*Directions:* Select, from the data, each line where "rock" occurs.

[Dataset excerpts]
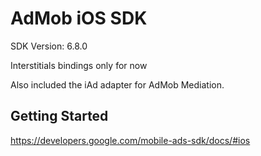 AdMob iOS SDK
==================================
SDK Version: 6.8.0

Interstitials bindings only for now

Also included the iAd adapter for AdMob Mediation.

Getting Started
----------------------------------
https://developers.google.com/mobile-ads-sdk/docs/#ios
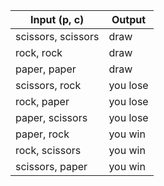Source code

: | Input (p, c) | Output |
| ----------- | ----------- |
| scissors, scissors | draw |
| rock, rock | draw |
| paper, paper | draw |
| scissors, rock | you lose |
| rock, paper | you lose |
| paper, scissors | you lose |
| paper, rock | you win |
| rock, scissors | you win |
| scissors, paper | you win |
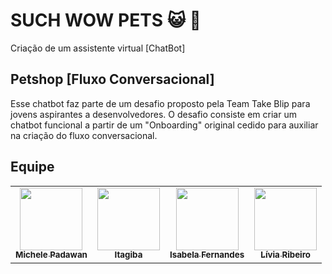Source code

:# SUCH WOW PETS :smiley_cat: :dog:

Criação de um assistente virtual [ChatBot]

## Petshop [Fluxo Conversacional]

Esse chatbot faz parte de um desafio proposto pela Team Take Blip para jovens aspirantes a desenvolvedores. 
O desafio consiste em criar um chatbot funcional a partir de um "Onboarding" original cedido para auxiliar na criação
do fluxo conversacional. 

## Equipe 

<table>
  <tbody><tr>
     <td align="center"><a href="https://github.com/Michele-Nakashima" rel="nofollow"><img src="https://avatars.githubusercontent.com/u/83414697?v=4" width="100px;" alt="" style="max-width: 100%;"><br><sub><b>Michele Padawan</b></sub></a><br> 
        <td align="center"><a href="github.com/k010te" rel="nofollow"><img src="https://avatars.githubusercontent.com/u/79667685?v=4" width="100px;" alt="" style="max-width: 100%;"><br><sub><b>Itagiba</b></sub></a><br> 
            <td align="center"><a href="https://github.com/bebelicha" rel="nofollow"><img src="https://avatars.githubusercontent.com/u/61983593?v=4" width="100px;" alt="" style="max-width: 100%;"><br><sub><b>Isabela Fernandes</b></sub></a><br> 
               <td align="center"><a href="https://github.com/lviaribeiro" rel="nofollow"><img src="https://avatars.githubusercontent.com/u/69217415?v=4" width="100px;" alt="" style="max-width: 100%;"><br><sub><b>Lívia Ribeiro</b></sub></a><br>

*Solution to the problem:*
| rock, rock | draw |
| scissors, rock | you lose |
| rock, paper | you lose |
| paper, rock | you win |
| rock, scissors | you win |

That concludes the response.